I am still working to prepare a short article asking others to read Maksakovsky’s “The Capitalist Cycle”.
This will include suggestions for preliminary reading to understand that Maksakovsky’s grasp of Marx’s dialectical method is of major importance.
My main suggestions for preliminary philosophical reading will be four relatively short items:
Mao, “On Practice”.
Mao, “On Contradiction”.
Stalin, “Dialectical and Historical Materialism”.
Engels, “Socialism – Utopian and Scientific”.
These are all works that anyone interested in Marxist revolutionary theory should be familiar with.
The third and fourth were pretty much prescribed reading for everyone involved in the mass workers parties of the Third and Second Internationals respectively.
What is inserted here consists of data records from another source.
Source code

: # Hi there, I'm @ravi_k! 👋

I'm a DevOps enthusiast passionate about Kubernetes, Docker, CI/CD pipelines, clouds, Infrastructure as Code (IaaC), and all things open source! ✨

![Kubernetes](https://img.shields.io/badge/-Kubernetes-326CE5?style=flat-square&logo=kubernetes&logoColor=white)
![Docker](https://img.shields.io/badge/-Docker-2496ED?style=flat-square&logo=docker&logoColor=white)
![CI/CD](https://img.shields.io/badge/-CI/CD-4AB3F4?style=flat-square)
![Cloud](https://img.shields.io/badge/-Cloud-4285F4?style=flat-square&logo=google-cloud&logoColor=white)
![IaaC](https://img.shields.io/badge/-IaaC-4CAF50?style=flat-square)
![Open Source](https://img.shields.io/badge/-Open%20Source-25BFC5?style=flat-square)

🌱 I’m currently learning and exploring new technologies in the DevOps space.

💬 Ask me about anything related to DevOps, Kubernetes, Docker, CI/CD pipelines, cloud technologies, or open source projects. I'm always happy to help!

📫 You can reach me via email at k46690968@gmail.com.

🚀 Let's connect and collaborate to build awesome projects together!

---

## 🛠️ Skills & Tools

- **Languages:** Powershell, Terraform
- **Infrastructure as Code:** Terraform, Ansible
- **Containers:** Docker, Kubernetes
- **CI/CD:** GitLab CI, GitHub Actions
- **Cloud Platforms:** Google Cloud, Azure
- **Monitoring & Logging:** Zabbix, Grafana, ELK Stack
The first two are much crisper and more modern summaries.
I have no hesitation in strongly urging anyone to read all four now. Not just as preparation for understanding economic crisis, but as essential for understanding anything. They are not long and not difficult so there is no excuse.
But I would also like to recommend a longer book, the “Leningrad textbook on philosophy“. An english translation, with a separate introduction and completely revised first section is online at the above link. It was widely distributed to the 50,000 or so members of the British “Left Book Club” in 1937.
Amazon createspace has a 400pp hardcopy for $8 since 2013.
Mao’s two articles were prepared after studying and annotating various works on Marxist philosophy including an earlier version of the Leningrad textbook. See Stuart R Schram and Nancy J Hodes, “Mao’s Road to Power: The New Stage (August 1937-1938) (Mao’s Road to Power: Revolutionary Writings, 1912-1949 Vol.6)” pp573-832 especially pp671-832. See also Nick Night, “Mao Zedong on Dialectical Materialism: Writings on Philosophy, 1937 (Chinese Studies on China)”.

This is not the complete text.